Problem to solve - Go line by line through the entries and show those that hold the string "images".

Record excerpts -
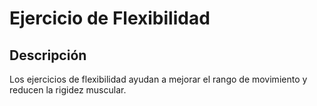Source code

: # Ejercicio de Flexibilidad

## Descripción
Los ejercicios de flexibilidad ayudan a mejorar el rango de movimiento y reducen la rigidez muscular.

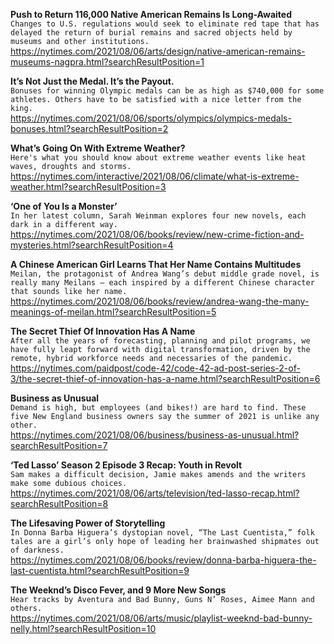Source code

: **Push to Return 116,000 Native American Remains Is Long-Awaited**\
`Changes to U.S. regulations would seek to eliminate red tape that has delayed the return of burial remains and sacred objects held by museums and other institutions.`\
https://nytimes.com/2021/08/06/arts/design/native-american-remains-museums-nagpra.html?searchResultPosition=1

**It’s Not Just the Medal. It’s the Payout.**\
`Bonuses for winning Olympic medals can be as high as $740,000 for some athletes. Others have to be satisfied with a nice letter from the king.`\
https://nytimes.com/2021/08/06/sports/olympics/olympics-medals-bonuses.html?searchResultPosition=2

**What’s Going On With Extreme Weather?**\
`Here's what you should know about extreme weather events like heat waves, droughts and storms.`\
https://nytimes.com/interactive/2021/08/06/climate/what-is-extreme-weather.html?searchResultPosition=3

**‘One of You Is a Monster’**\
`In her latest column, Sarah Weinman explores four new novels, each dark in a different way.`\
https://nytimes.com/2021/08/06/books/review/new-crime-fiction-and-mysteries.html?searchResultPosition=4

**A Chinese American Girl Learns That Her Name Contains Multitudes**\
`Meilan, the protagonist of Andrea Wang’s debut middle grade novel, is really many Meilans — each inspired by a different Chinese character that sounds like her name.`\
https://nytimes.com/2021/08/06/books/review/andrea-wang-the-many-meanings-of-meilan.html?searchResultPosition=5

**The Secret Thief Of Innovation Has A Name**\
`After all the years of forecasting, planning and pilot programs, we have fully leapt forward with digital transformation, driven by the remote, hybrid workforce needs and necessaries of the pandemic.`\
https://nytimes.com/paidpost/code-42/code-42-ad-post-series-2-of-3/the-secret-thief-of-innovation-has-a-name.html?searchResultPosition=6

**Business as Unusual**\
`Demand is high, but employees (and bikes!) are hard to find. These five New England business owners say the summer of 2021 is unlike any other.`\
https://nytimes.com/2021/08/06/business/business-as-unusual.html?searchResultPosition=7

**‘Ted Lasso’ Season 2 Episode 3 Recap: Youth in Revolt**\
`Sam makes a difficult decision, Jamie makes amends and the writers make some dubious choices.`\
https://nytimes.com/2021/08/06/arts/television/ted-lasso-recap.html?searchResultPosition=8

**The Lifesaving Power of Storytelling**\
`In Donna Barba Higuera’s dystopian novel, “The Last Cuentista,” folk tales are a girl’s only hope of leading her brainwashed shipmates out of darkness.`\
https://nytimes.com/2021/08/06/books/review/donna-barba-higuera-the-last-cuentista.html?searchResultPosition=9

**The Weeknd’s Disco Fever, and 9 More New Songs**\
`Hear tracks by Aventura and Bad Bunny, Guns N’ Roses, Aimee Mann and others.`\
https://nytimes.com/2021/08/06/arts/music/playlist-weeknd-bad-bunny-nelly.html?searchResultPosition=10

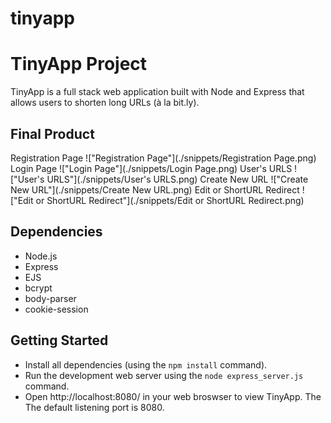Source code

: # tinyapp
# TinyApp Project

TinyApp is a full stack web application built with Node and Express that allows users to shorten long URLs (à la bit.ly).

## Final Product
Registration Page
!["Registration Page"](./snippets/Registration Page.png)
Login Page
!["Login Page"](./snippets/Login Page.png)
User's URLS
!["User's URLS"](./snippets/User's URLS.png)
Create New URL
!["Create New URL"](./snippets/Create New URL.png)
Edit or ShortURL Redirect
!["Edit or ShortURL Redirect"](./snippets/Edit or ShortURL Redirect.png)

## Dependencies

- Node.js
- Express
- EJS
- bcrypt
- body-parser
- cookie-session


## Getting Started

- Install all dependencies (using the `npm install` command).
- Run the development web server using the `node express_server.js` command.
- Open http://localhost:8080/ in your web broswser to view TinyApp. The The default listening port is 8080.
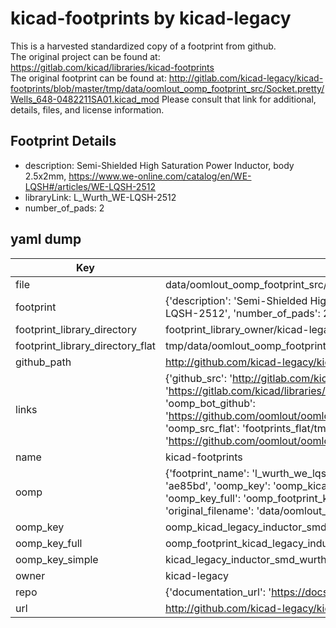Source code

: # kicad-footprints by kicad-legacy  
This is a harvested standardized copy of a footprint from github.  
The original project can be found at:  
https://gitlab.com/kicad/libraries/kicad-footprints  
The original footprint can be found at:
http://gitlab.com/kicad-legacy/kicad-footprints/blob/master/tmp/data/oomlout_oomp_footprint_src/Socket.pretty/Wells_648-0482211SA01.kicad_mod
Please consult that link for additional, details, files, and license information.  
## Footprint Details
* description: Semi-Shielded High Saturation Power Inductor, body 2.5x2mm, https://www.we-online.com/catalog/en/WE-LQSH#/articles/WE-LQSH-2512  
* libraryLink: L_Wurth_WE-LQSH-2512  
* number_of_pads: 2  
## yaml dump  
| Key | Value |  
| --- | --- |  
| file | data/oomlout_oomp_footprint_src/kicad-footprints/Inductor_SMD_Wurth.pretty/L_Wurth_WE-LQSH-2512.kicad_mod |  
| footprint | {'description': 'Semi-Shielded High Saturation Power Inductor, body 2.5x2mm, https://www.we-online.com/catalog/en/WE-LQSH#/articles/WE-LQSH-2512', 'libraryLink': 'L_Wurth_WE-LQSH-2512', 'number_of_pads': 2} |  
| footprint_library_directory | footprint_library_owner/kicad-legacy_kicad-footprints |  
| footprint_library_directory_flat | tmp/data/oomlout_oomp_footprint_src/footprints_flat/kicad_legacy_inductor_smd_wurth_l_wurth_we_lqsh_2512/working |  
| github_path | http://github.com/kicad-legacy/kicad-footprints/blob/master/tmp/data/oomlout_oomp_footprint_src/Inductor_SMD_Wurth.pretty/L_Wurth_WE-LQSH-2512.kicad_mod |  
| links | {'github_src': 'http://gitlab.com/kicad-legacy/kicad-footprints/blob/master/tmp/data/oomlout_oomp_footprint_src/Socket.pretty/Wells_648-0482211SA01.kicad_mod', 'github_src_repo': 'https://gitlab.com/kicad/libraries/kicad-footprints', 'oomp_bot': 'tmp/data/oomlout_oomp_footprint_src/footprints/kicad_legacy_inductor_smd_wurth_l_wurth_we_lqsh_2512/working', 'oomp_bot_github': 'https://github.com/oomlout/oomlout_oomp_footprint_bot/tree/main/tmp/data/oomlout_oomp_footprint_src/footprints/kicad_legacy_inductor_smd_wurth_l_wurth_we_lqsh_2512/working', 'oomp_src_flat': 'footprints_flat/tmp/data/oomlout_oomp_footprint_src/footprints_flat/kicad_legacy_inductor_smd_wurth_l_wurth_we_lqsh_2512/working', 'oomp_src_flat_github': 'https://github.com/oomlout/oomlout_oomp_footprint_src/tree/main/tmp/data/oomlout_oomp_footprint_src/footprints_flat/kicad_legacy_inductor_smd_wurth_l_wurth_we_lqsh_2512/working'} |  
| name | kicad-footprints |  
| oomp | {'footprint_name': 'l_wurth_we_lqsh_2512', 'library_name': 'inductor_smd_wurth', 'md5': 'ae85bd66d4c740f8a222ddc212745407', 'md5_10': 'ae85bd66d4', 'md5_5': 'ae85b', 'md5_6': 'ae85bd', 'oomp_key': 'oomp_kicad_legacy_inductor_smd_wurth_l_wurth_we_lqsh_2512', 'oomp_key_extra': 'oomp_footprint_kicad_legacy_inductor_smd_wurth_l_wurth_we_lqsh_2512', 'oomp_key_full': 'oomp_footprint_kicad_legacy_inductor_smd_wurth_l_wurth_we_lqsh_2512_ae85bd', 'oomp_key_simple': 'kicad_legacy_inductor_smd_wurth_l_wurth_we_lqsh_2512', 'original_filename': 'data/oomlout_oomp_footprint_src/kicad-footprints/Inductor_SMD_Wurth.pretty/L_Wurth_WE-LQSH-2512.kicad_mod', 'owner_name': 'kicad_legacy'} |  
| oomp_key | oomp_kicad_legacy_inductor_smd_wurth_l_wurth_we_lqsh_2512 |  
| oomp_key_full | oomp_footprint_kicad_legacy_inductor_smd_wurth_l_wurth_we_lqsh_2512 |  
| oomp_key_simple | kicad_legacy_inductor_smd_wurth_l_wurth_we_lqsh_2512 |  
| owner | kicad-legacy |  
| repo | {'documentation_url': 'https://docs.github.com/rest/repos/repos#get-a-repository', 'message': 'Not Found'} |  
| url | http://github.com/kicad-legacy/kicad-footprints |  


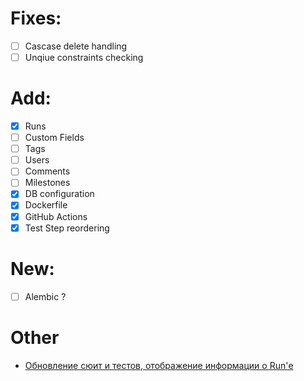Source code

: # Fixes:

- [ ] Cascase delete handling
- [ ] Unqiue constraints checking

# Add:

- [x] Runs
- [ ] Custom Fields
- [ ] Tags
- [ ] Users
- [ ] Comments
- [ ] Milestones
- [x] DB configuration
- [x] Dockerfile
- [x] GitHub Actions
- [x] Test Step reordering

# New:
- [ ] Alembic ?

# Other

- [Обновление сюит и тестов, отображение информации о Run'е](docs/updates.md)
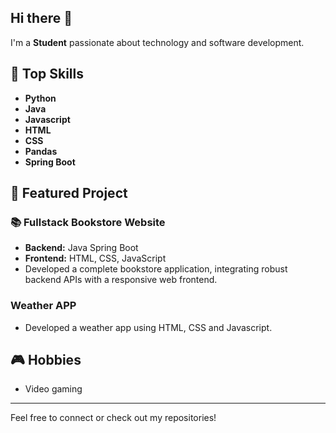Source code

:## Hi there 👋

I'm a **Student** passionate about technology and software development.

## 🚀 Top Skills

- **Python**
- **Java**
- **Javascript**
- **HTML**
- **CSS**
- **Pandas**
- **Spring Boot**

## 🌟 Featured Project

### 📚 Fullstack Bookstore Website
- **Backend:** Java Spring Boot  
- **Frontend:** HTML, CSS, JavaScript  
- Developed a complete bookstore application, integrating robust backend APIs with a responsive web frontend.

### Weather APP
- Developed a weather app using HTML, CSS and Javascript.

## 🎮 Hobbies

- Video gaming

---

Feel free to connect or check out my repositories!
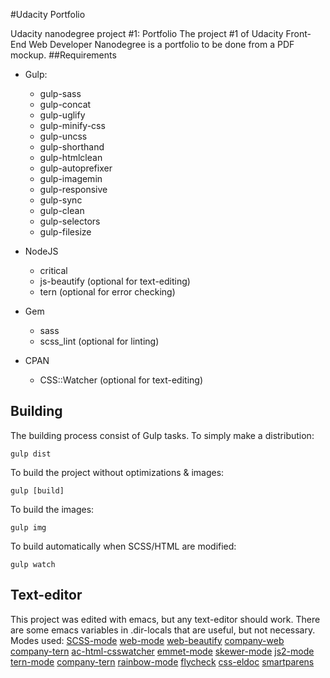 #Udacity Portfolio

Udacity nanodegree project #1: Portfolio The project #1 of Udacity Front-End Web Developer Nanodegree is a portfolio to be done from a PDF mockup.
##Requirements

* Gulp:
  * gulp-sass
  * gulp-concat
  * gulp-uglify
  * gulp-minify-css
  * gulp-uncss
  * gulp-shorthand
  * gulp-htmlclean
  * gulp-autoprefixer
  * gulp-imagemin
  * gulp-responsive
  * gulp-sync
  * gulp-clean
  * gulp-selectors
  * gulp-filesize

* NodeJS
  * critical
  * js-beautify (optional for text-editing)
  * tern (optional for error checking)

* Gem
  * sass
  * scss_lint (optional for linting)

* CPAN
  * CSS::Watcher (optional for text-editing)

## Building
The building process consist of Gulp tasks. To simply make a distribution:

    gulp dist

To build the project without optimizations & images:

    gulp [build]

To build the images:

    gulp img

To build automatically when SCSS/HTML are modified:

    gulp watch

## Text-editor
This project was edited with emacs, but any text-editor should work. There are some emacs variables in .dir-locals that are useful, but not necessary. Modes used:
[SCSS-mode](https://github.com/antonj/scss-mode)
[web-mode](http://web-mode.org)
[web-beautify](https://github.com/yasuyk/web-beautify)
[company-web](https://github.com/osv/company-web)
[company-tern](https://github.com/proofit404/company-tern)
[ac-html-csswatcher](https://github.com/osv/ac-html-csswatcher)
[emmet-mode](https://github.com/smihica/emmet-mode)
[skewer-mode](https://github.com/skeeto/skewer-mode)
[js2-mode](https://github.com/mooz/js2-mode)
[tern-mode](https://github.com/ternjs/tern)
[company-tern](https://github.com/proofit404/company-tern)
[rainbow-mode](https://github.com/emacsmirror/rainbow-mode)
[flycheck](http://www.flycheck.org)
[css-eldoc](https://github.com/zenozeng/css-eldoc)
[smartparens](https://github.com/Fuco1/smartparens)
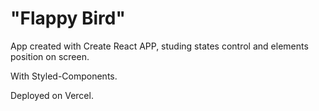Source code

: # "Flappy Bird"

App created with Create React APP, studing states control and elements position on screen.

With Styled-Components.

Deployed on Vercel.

Solution to this task -
To build the project without optimizations & images:
To build the images:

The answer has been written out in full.